Document images with source code:
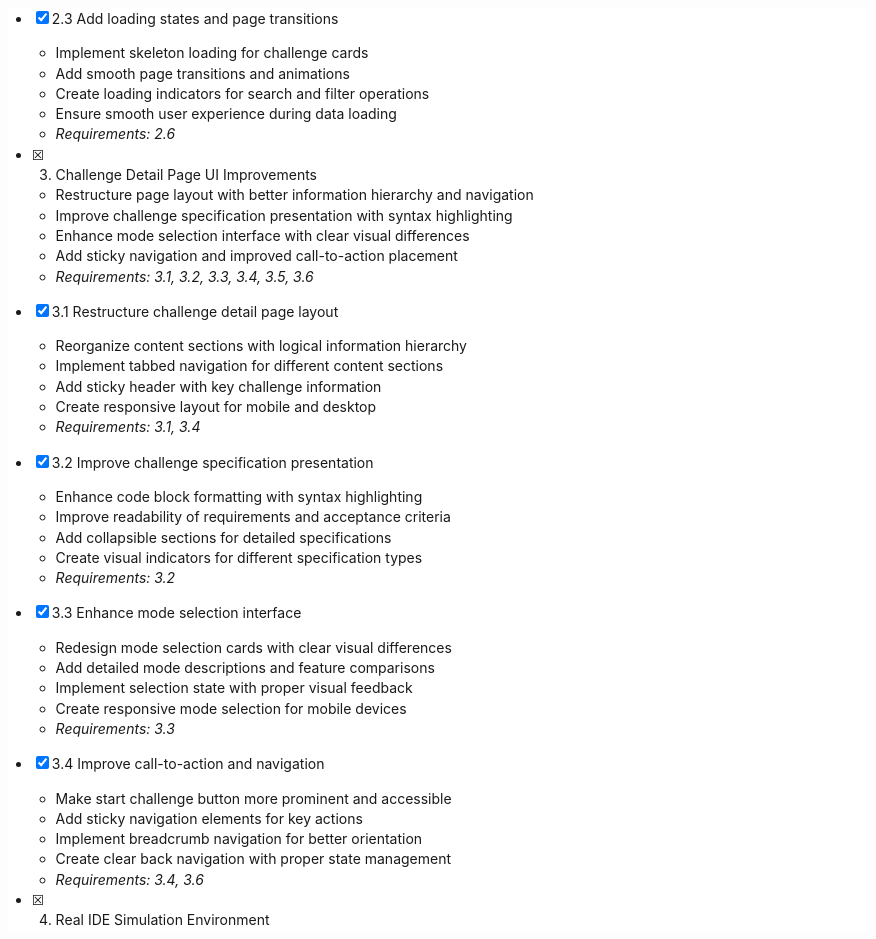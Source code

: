 - [x] 2.3 Add loading states and page transitions


  - Implement skeleton loading for challenge cards
  - Add smooth page transitions and animations
  - Create loading indicators for search and filter operations
  - Ensure smooth user experience during data loading
  - _Requirements: 2.6_

- [x] 3. Challenge Detail Page UI Improvements

  - Restructure page layout with better information hierarchy and navigation
  - Improve challenge specification presentation with syntax highlighting
  - Enhance mode selection interface with clear visual differences
  - Add sticky navigation and improved call-to-action placement
  - _Requirements: 3.1, 3.2, 3.3, 3.4, 3.5, 3.6_

- [x] 3.1 Restructure challenge detail page layout









  - Reorganize content sections with logical information hierarchy
  - Implement tabbed navigation for different content sections
  - Add sticky header with key challenge information
  - Create responsive layout for mobile and desktop
  - _Requirements: 3.1, 3.4_

- [x] 3.2 Improve challenge specification presentation


  - Enhance code block formatting with syntax highlighting
  - Improve readability of requirements and acceptance criteria
  - Add collapsible sections for detailed specifications
  - Create visual indicators for different specification types
  - _Requirements: 3.2_

- [x] 3.3 Enhance mode selection interface


  - Redesign mode selection cards with clear visual differences
  - Add detailed mode descriptions and feature comparisons
  - Implement selection state with proper visual feedback
  - Create responsive mode selection for mobile devices
  - _Requirements: 3.3_

- [x] 3.4 Improve call-to-action and navigation


  - Make start challenge button more prominent and accessible
  - Add sticky navigation elements for key actions
  - Implement breadcrumb navigation for better orientation
  - Create clear back navigation with proper state management
  - _Requirements: 3.4, 3.6_

- [x] 4. Real IDE Simulation Environment

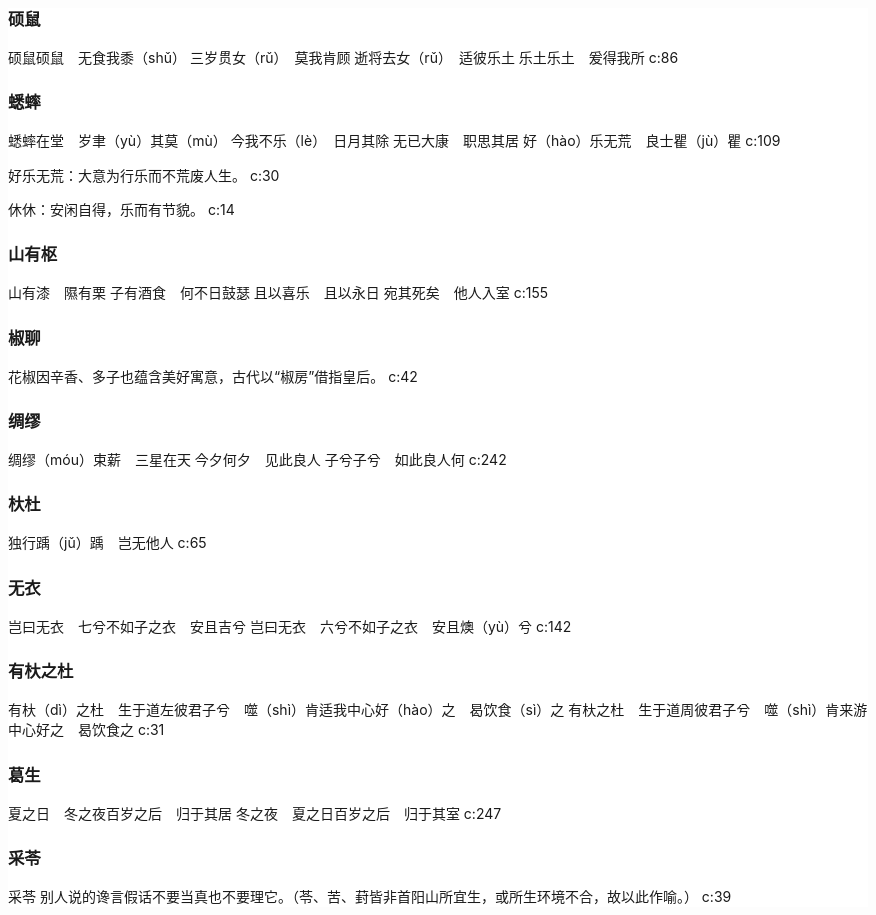 ### 硕鼠

硕鼠硕鼠　无食我黍（shǔ）
三岁贯女（rǔ）　莫我肯顾
逝将去女（rǔ）　适彼乐土
乐土乐土　爰得我所 c:86

### 蟋蟀

蟋蟀在堂　岁聿（yù）其莫（mù）
今我不乐（lè）　日月其除
无已大康　职思其居
好（hào）乐无荒　良士瞿（jù）瞿 c:109

好乐无荒：大意为行乐而不荒废人生。 c:30

休休：安闲自得，乐而有节貌。 c:14

### 山有枢

山有漆　隰有栗
子有酒食　何不日鼓瑟
且以喜乐　且以永日
宛其死矣　他人入室 c:155

### 椒聊

花椒因辛香、多子也蕴含美好寓意，古代以“椒房”借指皇后。 c:42

### 绸缪

绸缪（móu）束薪　三星在天
今夕何夕　见此良人
子兮子兮　如此良人何 c:242

### 杕杜

独行踽（jǔ）踽　岂无他人 c:65

### 无衣

岂曰无衣　七兮不如子之衣　安且吉兮 岂曰无衣　六兮不如子之衣　安且燠（yù）兮 c:142

### 有杕之杜

有杕（dì）之杜　生于道左彼君子兮　噬（shì）肯适我中心好（hào）之　曷饮食（sì）之 有杕之杜　生于道周彼君子兮　噬（shì）肯来游中心好之　曷饮食之 c:31

### 葛生

夏之日　冬之夜百岁之后　归于其居 冬之夜　夏之日百岁之后　归于其室 c:247

### 采苓

采苓
别人说的谗言假话不要当真也不要理它。（苓、苦、葑皆非首阳山所宜生，或所生环境不合，故以此作喻。） c:39
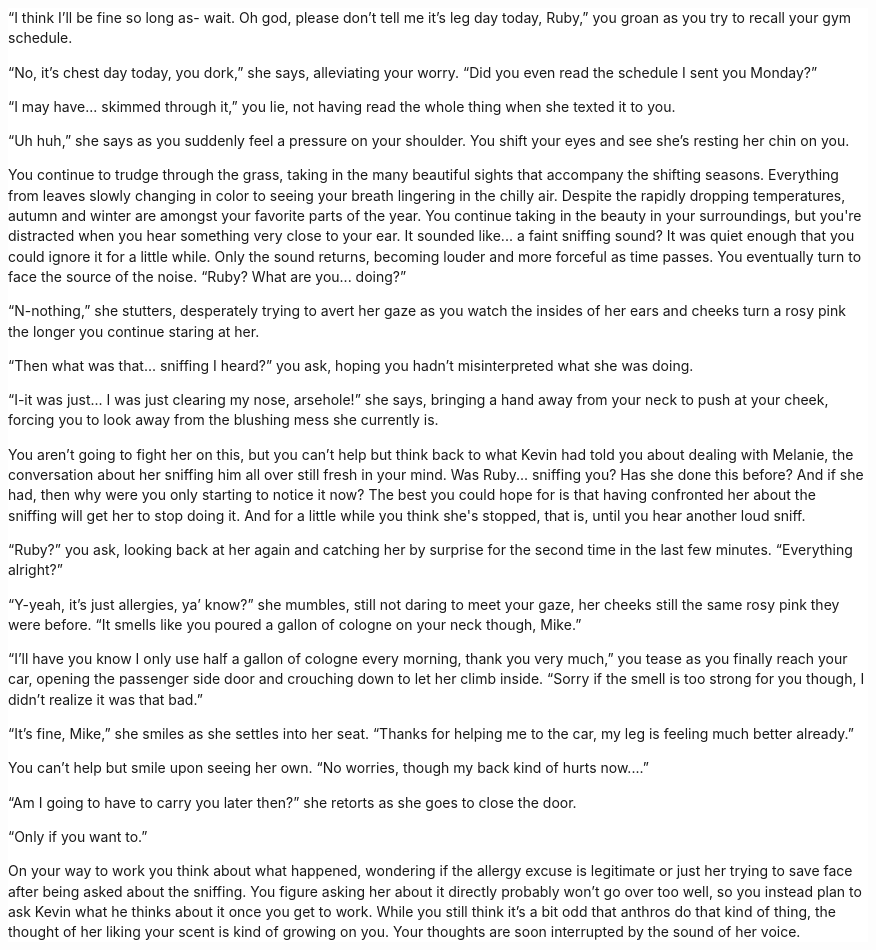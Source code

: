 “I think I’ll be fine so long as- wait. Oh god, please don’t tell me it’s leg day today, Ruby,” you groan as you try to recall your gym schedule.

“No, it’s chest day today, you dork,” she says, alleviating your worry. “Did you even read the schedule I sent you Monday?”

“I may have... skimmed through it,” you lie, not having read the whole thing when she texted it to you.

“Uh huh,” she says as you suddenly feel a pressure on your shoulder. You shift your eyes and see she’s resting her chin on you.

You continue to trudge through the grass, taking in the many beautiful sights that accompany the shifting seasons. Everything from leaves slowly changing in color to seeing your breath lingering in the chilly air. Despite the rapidly dropping temperatures, autumn and winter are amongst your favorite parts of the year. You continue taking in the beauty in your surroundings, but you're distracted when you hear something very close to your ear. It sounded like... a faint sniffing sound? It was quiet enough that you could ignore it for a little while. Only the sound returns, becoming louder and more forceful as time passes. You eventually turn to face the source of the noise. “Ruby? What are you... doing?”

“N-nothing,” she stutters, desperately trying to avert her gaze as you watch the insides of her ears and cheeks turn a rosy pink the longer you continue staring at her.

“Then what was that... sniffing I heard?” you ask, hoping you hadn’t misinterpreted what she was doing.

“I-it was just... I was just clearing my nose, arsehole!” she says, bringing a hand away from your neck to push at your cheek, forcing you to look away from the blushing mess she currently is.

You aren’t going to fight her on this, but you can’t help but think back to what Kevin had told you about dealing with Melanie, the conversation about her sniffing him all over still fresh in your mind. Was Ruby... sniffing you? Has she done this before? And if she had, then why were you only starting to notice it now? The best you could hope for is that having confronted her about the sniffing will get her to stop doing it. And for a little while you think she's stopped, that is, until you hear another loud sniff.

“Ruby?” you ask, looking back at her again and catching her by surprise for the second time in the last few minutes. “Everything alright?”

“Y-yeah, it’s just allergies, ya’ know?” she mumbles, still not daring to meet your gaze, her cheeks still the same rosy pink they were before. “It smells like you poured a gallon of cologne on your neck though, Mike.”

“I’ll have you know I only use half a gallon of cologne every morning, thank you very much,” you tease as you finally reach your car, opening the passenger side door and crouching down to let her climb inside. “Sorry if the smell is too strong for you though, I didn’t realize it was that bad.”

“It’s fine, Mike,” she smiles as she settles into her seat. “Thanks for helping me to the car, my leg is feeling much better already.”

You can’t help but smile upon seeing her own. “No worries, though my back kind of hurts now....”

“Am I going to have to carry you later then?” she retorts as she goes to close the door.

“Only if you want to.”

On your way to work you think about what happened, wondering if the allergy excuse is legitimate or just her trying to save face after being asked about the sniffing. You figure asking her about it directly probably won’t go over too well, so you instead plan to ask Kevin what he thinks about it once you get to work. While you still think it’s a bit odd that anthros do that kind of thing, the thought of her liking your scent is kind of growing on you. Your thoughts are soon interrupted by the sound of her voice.
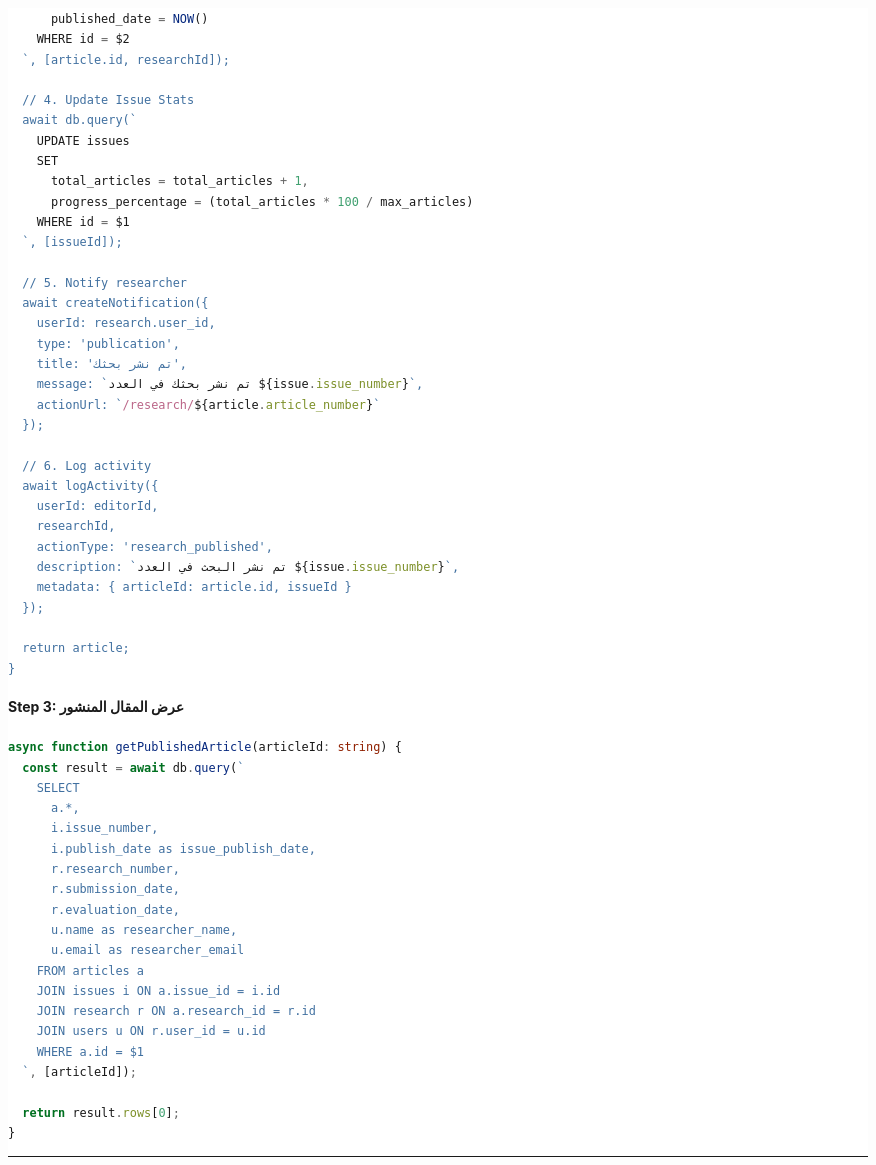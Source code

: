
 ```typescript
      published_date = NOW()
    WHERE id = $2
  `, [article.id, researchId]);
  
  // 4. Update Issue Stats
  await db.query(`
    UPDATE issues
    SET 
      total_articles = total_articles + 1,
      progress_percentage = (total_articles * 100 / max_articles)
    WHERE id = $1
  `, [issueId]);
  
  // 5. Notify researcher
  await createNotification({
    userId: research.user_id,
    type: 'publication',
    title: 'تم نشر بحثك',
    message: `تم نشر بحثك في العدد ${issue.issue_number}`,
    actionUrl: `/research/${article.article_number}`
  });
  
  // 6. Log activity
  await logActivity({
    userId: editorId,
    researchId,
    actionType: 'research_published',
    description: `تم نشر البحث في العدد ${issue.issue_number}`,
    metadata: { articleId: article.id, issueId }
  });
  
  return article;
}
```

#### **Step 3: عرض المقال المنشور**
```typescript
async function getPublishedArticle(articleId: string) {
  const result = await db.query(`
    SELECT 
      a.*,
      i.issue_number,
      i.publish_date as issue_publish_date,
      r.research_number,
      r.submission_date,
      r.evaluation_date,
      u.name as researcher_name,
      u.email as researcher_email
    FROM articles a
    JOIN issues i ON a.issue_id = i.id
    JOIN research r ON a.research_id = r.id
    JOIN users u ON r.user_id = u.id
    WHERE a.id = $1
  `, [articleId]);
  
  return result.rows[0];
}
```

---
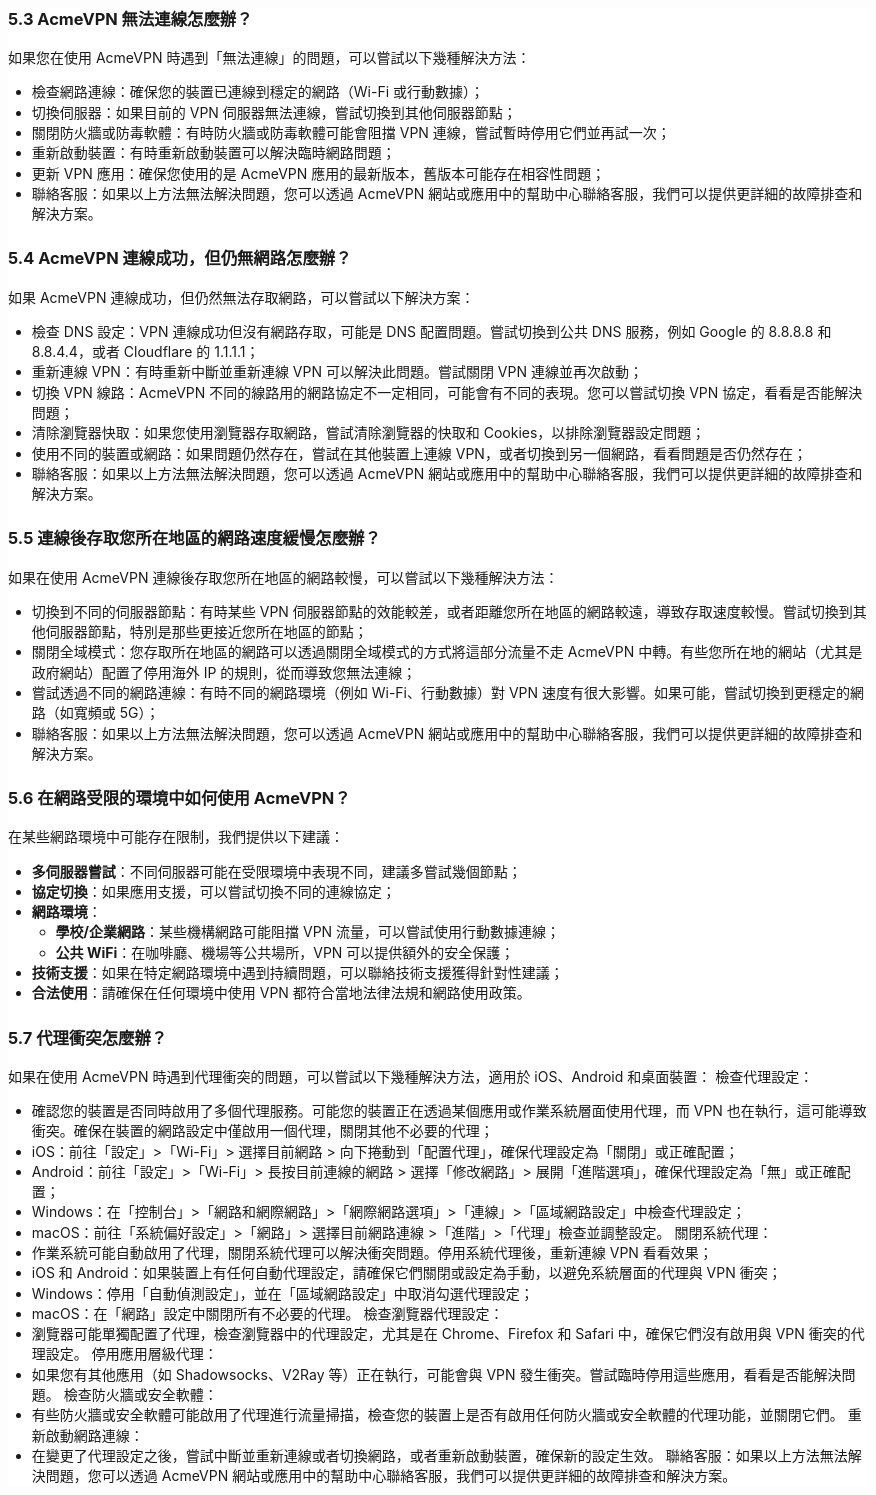 ### 5.3 AcmeVPN 無法連線怎麼辦？
如果您在使用 AcmeVPN 時遇到「無法連線」的問題，可以嘗試以下幾種解決方法：
- 檢查網路連線：確保您的裝置已連線到穩定的網路（Wi-Fi 或行動數據）；
- 切換伺服器：如果目前的 VPN 伺服器無法連線，嘗試切換到其他伺服器節點；
- 關閉防火牆或防毒軟體：有時防火牆或防毒軟體可能會阻擋 VPN 連線，嘗試暫時停用它們並再試一次；
- 重新啟動裝置：有時重新啟動裝置可以解決臨時網路問題；
- 更新 VPN 應用：確保您使用的是 AcmeVPN 應用的最新版本，舊版本可能存在相容性問題；
- 聯絡客服：如果以上方法無法解決問題，您可以透過 AcmeVPN 網站或應用中的幫助中心聯絡客服，我們可以提供更詳細的故障排查和解決方案。

### 5.4 AcmeVPN 連線成功，但仍無網路怎麼辦？
如果 AcmeVPN 連線成功，但仍然無法存取網路，可以嘗試以下解決方案：
- 檢查 DNS 設定：VPN 連線成功但沒有網路存取，可能是 DNS 配置問題。嘗試切換到公共 DNS 服務，例如 Google 的 8.8.8.8 和 8.8.4.4，或者 Cloudflare 的 1.1.1.1；
- 重新連線 VPN：有時重新中斷並重新連線 VPN 可以解決此問題。嘗試關閉 VPN 連線並再次啟動；
- 切換 VPN 線路：AcmeVPN 不同的線路用的網路協定不一定相同，可能會有不同的表現。您可以嘗試切換 VPN 協定，看看是否能解決問題；
- 清除瀏覽器快取：如果您使用瀏覽器存取網路，嘗試清除瀏覽器的快取和 Cookies，以排除瀏覽器設定問題；
- 使用不同的裝置或網路：如果問題仍然存在，嘗試在其他裝置上連線 VPN，或者切換到另一個網路，看看問題是否仍然存在；
- 聯絡客服：如果以上方法無法解決問題，您可以透過 AcmeVPN 網站或應用中的幫助中心聯絡客服，我們可以提供更詳細的故障排查和解決方案。

### 5.5 連線後存取您所在地區的網路速度緩慢怎麼辦？
如果在使用 AcmeVPN 連線後存取您所在地區的網路較慢，可以嘗試以下幾種解決方法：
- 切換到不同的伺服器節點：有時某些 VPN 伺服器節點的效能較差，或者距離您所在地區的網路較遠，導致存取速度較慢。嘗試切換到其他伺服器節點，特別是那些更接近您所在地區的節點；
- 關閉全域模式：您存取所在地區的網路可以透過關閉全域模式的方式將這部分流量不走 AcmeVPN 中轉。有些您所在地的網站（尤其是政府網站）配置了停用海外 IP 的規則，從而導致您無法連線；
- 嘗試透過不同的網路連線：有時不同的網路環境（例如 Wi-Fi、行動數據）對 VPN 速度有很大影響。如果可能，嘗試切換到更穩定的網路（如寬頻或 5G）；
- 聯絡客服：如果以上方法無法解決問題，您可以透過 AcmeVPN 網站或應用中的幫助中心聯絡客服，我們可以提供更詳細的故障排查和解決方案。

### 5.6 在網路受限的環境中如何使用 AcmeVPN？
在某些網路環境中可能存在限制，我們提供以下建議：
- **多伺服器嘗試**：不同伺服器可能在受限環境中表現不同，建議多嘗試幾個節點；
- **協定切換**：如果應用支援，可以嘗試切換不同的連線協定；
- **網路環境**：
  - **學校/企業網路**：某些機構網路可能阻擋 VPN 流量，可以嘗試使用行動數據連線；
  - **公共 WiFi**：在咖啡廳、機場等公共場所，VPN 可以提供額外的安全保護；
- **技術支援**：如果在特定網路環境中遇到持續問題，可以聯絡技術支援獲得針對性建議；
- **合法使用**：請確保在任何環境中使用 VPN 都符合當地法律法規和網路使用政策。

### 5.7 代理衝突怎麼辦？
如果在使用 AcmeVPN 時遇到代理衝突的問題，可以嘗試以下幾種解決方法，適用於 iOS、Android 和桌面裝置：
檢查代理設定：
  - 確認您的裝置是否同時啟用了多個代理服務。可能您的裝置正在透過某個應用或作業系統層面使用代理，而 VPN 也在執行，這可能導致衝突。確保在裝置的網路設定中僅啟用一個代理，關閉其他不必要的代理；
  - iOS：前往「設定」>「Wi-Fi」> 選擇目前網路 > 向下捲動到「配置代理」，確保代理設定為「關閉」或正確配置；
  - Android：前往「設定」>「Wi-Fi」> 長按目前連線的網路 > 選擇「修改網路」> 展開「進階選項」，確保代理設定為「無」或正確配置；
  - Windows：在「控制台」>「網路和網際網路」>「網際網路選項」>「連線」>「區域網路設定」中檢查代理設定；
  - macOS：前往「系統偏好設定」>「網路」> 選擇目前網路連線 >「進階」>「代理」檢查並調整設定。
關閉系統代理：
  - 作業系統可能自動啟用了代理，關閉系統代理可以解決衝突問題。停用系統代理後，重新連線 VPN 看看效果；
  - iOS 和 Android：如果裝置上有任何自動代理設定，請確保它們關閉或設定為手動，以避免系統層面的代理與 VPN 衝突；
  - Windows：停用「自動偵測設定」，並在「區域網路設定」中取消勾選代理設定；
  - macOS：在「網路」設定中關閉所有不必要的代理。
檢查瀏覽器代理設定：
  - 瀏覽器可能單獨配置了代理，檢查瀏覽器中的代理設定，尤其是在 Chrome、Firefox 和 Safari 中，確保它們沒有啟用與 VPN 衝突的代理設定。
停用應用層級代理：
  - 如果您有其他應用（如 Shadowsocks、V2Ray 等）正在執行，可能會與 VPN 發生衝突。嘗試臨時停用這些應用，看看是否能解決問題。
檢查防火牆或安全軟體：
  - 有些防火牆或安全軟體可能啟用了代理進行流量掃描，檢查您的裝置上是否有啟用任何防火牆或安全軟體的代理功能，並關閉它們。
重新啟動網路連線：
  - 在變更了代理設定之後，嘗試中斷並重新連線或者切換網路，或者重新啟動裝置，確保新的設定生效。
聯絡客服：如果以上方法無法解決問題，您可以透過 AcmeVPN 網站或應用中的幫助中心聯絡客服，我們可以提供更詳細的故障排查和解決方案。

* [YOUR GOAL]: Your answer must be an exact transcription of the lines from the one containing "- iOS 和 Android：如果裝置上有任何自動代理設定，請確保它們關閉或設定為手動，以避免系統層面的代理與" through the last line of the records above, and nothing else.

* [ANSWER BELOW]:
  - iOS 和 Android：如果裝置上有任何自動代理設定，請確保它們關閉或設定為手動，以避免系統層面的代理與 VPN 衝突；
  - Windows：停用「自動偵測設定」，並在「區域網路設定」中取消勾選代理設定；
  - macOS：在「網路」設定中關閉所有不必要的代理。
檢查瀏覽器代理設定：
  - 瀏覽器可能單獨配置了代理，檢查瀏覽器中的代理設定，尤其是在 Chrome、Firefox 和 Safari 中，確保它們沒有啟用與 VPN 衝突的代理設定。
停用應用層級代理：
  - 如果您有其他應用（如 Shadowsocks、V2Ray 等）正在執行，可能會與 VPN 發生衝突。嘗試臨時停用這些應用，看看是否能解決問題。
檢查防火牆或安全軟體：
  - 有些防火牆或安全軟體可能啟用了代理進行流量掃描，檢查您的裝置上是否有啟用任何防火牆或安全軟體的代理功能，並關閉它們。
重新啟動網路連線：
  - 在變更了代理設定之後，嘗試中斷並重新連線或者切換網路，或者重新啟動裝置，確保新的設定生效。
聯絡客服：如果以上方法無法解決問題，您可以透過 AcmeVPN 網站或應用中的幫助中心聯絡客服，我們可以提供更詳細的故障排查和解決方案。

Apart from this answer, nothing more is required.